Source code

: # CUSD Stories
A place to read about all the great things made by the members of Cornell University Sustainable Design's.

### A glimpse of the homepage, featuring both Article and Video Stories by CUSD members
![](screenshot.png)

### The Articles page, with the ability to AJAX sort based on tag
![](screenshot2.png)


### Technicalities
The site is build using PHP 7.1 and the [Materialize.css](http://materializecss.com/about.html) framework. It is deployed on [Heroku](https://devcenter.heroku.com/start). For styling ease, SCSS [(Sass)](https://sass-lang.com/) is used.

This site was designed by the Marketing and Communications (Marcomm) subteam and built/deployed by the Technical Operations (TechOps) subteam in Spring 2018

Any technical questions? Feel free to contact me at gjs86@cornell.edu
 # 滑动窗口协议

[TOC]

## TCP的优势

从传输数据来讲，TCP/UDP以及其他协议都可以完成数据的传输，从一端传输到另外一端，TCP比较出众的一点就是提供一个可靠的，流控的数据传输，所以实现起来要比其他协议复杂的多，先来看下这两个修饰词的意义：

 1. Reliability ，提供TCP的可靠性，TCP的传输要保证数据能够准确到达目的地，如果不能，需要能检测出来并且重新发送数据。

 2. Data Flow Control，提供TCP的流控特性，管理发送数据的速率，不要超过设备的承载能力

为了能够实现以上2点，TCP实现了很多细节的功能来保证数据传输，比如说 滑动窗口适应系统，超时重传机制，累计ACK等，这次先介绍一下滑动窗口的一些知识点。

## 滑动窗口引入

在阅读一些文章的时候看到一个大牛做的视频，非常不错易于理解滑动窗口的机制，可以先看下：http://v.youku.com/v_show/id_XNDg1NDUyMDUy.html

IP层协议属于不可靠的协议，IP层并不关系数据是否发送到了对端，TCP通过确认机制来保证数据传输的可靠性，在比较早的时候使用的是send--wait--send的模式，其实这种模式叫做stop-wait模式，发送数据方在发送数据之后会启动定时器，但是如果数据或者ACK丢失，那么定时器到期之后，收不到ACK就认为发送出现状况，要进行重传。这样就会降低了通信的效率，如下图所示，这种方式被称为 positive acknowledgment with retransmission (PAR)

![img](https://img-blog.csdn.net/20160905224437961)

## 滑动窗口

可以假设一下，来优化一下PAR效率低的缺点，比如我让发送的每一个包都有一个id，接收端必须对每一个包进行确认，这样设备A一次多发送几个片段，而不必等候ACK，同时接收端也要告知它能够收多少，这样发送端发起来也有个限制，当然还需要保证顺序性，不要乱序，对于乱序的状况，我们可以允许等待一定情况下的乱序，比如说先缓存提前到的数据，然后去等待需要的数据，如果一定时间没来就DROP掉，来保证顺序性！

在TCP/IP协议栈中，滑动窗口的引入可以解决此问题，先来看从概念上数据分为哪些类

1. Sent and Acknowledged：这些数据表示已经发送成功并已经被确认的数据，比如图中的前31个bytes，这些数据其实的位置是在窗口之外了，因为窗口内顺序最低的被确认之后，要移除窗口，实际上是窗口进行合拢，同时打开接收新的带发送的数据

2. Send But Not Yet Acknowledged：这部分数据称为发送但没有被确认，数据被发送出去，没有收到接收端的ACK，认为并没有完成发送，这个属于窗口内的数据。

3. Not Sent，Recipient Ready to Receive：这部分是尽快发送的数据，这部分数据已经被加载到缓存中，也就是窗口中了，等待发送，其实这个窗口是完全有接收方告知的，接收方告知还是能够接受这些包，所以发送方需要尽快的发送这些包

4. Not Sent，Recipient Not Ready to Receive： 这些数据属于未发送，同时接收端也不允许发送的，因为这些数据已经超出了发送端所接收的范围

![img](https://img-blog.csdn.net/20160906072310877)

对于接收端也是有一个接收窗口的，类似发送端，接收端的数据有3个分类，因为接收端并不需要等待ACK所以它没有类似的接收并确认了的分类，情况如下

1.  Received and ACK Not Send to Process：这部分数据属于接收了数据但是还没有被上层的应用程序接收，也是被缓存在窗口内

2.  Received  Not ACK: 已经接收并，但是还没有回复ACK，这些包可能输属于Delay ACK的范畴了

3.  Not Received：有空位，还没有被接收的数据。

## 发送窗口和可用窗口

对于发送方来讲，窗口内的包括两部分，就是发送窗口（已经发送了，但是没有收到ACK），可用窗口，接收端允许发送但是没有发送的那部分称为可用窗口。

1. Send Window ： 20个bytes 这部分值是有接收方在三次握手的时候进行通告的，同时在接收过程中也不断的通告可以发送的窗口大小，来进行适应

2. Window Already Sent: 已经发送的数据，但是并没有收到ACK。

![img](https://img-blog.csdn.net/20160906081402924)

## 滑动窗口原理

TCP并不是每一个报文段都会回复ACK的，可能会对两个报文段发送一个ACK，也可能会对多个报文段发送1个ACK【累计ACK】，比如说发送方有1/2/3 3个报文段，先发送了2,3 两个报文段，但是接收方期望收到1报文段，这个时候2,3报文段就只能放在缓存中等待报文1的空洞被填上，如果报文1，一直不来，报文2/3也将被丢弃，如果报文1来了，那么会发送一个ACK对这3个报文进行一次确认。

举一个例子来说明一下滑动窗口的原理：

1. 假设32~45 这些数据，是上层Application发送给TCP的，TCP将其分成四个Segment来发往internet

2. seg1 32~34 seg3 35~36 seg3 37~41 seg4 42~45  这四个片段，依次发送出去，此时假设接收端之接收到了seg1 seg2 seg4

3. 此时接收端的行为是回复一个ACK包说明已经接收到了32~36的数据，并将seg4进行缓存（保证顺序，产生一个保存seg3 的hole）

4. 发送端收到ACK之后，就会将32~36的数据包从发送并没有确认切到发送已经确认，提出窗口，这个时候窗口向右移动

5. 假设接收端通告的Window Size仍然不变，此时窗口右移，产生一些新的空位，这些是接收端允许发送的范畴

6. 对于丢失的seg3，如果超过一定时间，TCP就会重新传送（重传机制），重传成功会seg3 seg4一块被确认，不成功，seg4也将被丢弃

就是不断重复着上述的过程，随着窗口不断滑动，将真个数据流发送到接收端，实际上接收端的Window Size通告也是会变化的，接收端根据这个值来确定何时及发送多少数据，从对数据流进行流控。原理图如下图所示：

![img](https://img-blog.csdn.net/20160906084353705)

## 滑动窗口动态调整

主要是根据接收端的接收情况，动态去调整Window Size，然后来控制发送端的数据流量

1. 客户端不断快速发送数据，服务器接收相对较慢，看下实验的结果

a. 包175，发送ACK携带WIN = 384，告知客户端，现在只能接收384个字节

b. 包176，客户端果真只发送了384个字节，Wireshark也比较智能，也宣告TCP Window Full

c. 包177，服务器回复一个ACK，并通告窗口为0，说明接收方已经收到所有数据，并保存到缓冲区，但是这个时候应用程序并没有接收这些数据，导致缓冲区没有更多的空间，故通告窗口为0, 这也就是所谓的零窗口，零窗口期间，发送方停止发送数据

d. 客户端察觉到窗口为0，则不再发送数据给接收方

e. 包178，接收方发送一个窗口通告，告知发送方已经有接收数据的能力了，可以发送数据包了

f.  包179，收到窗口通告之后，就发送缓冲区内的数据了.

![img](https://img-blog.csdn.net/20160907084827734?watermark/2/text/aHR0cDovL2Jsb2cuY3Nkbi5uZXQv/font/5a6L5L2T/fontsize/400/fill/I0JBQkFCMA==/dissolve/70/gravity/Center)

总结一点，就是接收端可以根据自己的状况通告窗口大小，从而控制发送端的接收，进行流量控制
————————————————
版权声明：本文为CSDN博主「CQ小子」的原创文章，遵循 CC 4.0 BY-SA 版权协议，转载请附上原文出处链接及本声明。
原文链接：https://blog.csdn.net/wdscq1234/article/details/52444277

### TASK
Go through the material and copy each line in which the word "with" occurs.

### RESPONSE TO THIS EXERCISE
### The Articles page, with the ability to AJAX sort based on tag
IP层协议属于不可靠的协议，IP层并不关系数据是否发送到了对端，TCP通过确认机制来保证数据传输的可靠性，在比较早的时候使用的是send--wait--send的模式，其实这种模式叫做stop-wait模式，发送数据方在发送数据之后会启动定时器，但是如果数据或者ACK丢失，那么定时器到期之后，收不到ACK就认为发送出现状况，要进行重传。这样就会降低了通信的效率，如下图所示，这种方式被称为 positive acknowledgment with retransmission (PAR)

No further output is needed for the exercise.